Squeaky audio tapes are typically caused by the binder (or glue) of the tape "leaking" from under the top layer of the tape--the layer that makes contact with the deck's heads. As this leakage occurs, the binder begins to absorb atmospheric moisture. Over time, the binder can stick slightly to the tape deck heads. Although it's unlikely that this will cause head damage, it can still be quite annoying, especially when listening to quieter passages. Over time, the tape will end up sticking to the tape rollers and heads, probably causing the destruction of the tape. As with many issues of this type, there is a tried-and-true DIY solution. Applying a little heat for a short amount of time can solve the squeaky menace.
Preheat the oven to 54.4 degrees Celsius. Set a digital timer to eight hours. Rewind the tape fully in the deck, VCR, or reel-to-reel, depending on the tape type.
Cover a metal baking tray in aluminium foil, shiny side down. Place the tape on the sheet.

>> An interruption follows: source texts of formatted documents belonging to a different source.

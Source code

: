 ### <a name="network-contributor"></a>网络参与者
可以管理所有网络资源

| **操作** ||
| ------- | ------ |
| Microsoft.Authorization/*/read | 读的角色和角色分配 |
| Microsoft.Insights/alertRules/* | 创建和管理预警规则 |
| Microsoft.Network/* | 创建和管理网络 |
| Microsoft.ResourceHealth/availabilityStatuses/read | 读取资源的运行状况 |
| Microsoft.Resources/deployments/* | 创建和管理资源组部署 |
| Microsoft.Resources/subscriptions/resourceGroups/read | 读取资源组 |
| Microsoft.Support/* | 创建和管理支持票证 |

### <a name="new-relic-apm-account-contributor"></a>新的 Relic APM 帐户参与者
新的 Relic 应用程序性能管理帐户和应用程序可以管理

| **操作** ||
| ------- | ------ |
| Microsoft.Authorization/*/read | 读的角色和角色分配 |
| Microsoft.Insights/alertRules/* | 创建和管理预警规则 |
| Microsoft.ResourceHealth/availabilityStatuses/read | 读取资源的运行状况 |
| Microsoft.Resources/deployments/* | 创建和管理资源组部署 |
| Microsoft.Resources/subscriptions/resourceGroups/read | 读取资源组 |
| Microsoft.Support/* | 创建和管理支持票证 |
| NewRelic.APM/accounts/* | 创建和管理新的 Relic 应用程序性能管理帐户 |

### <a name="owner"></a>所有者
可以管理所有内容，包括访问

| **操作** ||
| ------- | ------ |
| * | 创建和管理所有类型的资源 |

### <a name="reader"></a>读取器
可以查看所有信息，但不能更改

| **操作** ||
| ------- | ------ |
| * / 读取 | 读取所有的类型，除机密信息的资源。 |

Allow the tape to "bake" for six to eight hours or overnight. Allow the tape to cool for one hour. Immediately make a copy of the tape before the binder can reabsorb moisture (within 48 hours). It is not advisable to use the tape again after it absorbs moisture, since it is impossible to predict when the tap will bind to the heads and self-destruct. As a result, it is advisable to use the copy and retain the original for archival purposes only.
In most cases, tapes cannot be "baked" more than twice.
Make sure the baking environment is properly ventilated, as the plastic will outgas slightly during baking.